Natural Selections: “Couch potato” bass evolving in response to human predation

North Country Public Radio

The pressure to keep billions of humans fed can have a transformative impact on amimal populations. Overharvesting that targets the largest animals can result in reduction of the average size of species, as seen in Caribbean conch snails. And sport-fishing pressure on large mouth bass can winnow out the most agressive in the gene pool, resulting in a “lazier,” more passive remnant population.

Martha Foley and Curt Stager talk about the human factor in animal evolution.

Martha Foley: We have now competitive fishing, fishing tournaments, a lot of heavy pressure on fisheries on top of people who just like to fish. Is all that fishing changing the nature of the fish or the fishery? Is it too much?

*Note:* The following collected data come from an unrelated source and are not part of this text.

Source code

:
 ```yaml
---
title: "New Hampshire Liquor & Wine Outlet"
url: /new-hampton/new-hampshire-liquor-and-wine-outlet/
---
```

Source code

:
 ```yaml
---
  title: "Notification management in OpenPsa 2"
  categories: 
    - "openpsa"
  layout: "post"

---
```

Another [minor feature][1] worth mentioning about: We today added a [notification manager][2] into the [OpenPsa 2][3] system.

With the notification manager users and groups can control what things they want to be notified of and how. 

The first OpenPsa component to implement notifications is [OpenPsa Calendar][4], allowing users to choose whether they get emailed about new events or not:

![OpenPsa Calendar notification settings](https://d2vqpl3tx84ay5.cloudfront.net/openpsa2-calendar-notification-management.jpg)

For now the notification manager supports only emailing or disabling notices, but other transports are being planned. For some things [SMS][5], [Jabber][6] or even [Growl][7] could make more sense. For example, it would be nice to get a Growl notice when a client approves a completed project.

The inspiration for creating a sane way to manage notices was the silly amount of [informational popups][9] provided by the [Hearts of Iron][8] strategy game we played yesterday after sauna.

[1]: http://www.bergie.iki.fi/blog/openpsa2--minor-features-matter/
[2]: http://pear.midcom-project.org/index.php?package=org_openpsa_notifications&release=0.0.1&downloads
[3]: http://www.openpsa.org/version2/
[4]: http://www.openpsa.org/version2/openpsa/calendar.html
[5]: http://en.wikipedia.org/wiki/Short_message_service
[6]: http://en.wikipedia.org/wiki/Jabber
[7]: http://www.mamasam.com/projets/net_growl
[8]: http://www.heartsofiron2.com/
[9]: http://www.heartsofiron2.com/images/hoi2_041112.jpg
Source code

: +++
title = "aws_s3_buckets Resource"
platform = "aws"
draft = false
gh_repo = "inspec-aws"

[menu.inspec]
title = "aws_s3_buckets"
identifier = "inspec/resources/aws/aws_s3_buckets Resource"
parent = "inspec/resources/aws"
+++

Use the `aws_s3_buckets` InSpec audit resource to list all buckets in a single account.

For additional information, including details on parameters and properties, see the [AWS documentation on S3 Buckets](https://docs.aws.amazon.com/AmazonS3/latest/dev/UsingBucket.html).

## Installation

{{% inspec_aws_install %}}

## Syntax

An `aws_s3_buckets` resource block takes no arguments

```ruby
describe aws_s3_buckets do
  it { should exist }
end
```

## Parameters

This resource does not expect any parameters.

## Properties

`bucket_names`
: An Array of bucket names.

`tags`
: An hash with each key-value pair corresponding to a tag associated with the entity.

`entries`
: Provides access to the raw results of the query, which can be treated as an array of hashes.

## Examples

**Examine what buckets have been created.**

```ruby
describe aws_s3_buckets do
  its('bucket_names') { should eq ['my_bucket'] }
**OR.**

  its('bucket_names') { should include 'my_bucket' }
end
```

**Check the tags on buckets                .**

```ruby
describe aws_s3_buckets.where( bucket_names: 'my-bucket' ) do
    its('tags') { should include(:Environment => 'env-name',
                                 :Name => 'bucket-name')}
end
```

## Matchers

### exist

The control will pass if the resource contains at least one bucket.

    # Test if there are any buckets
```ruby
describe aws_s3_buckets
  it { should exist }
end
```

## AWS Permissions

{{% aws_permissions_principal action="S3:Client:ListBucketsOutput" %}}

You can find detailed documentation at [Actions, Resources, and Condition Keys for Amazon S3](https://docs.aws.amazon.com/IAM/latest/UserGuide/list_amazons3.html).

Curt Stager: Well, when we do that we are acting as predators in the ecosystem, and predators have always been in ecosystems and they certainly change the nature of their prey, and vice-versa. It’s sort of an arms race, a co-evolution thing as the predators get more effective at hunting the prey get better at avoiding being eaten, and back and forth. The same thing can happen with fish, too. It’s all a matter of degree and what the situation is, but fisheries managers have to think of this evolutionary process of natural selection, only done by people, to watch for these effects which actually do become visible sometimes in some circumstances.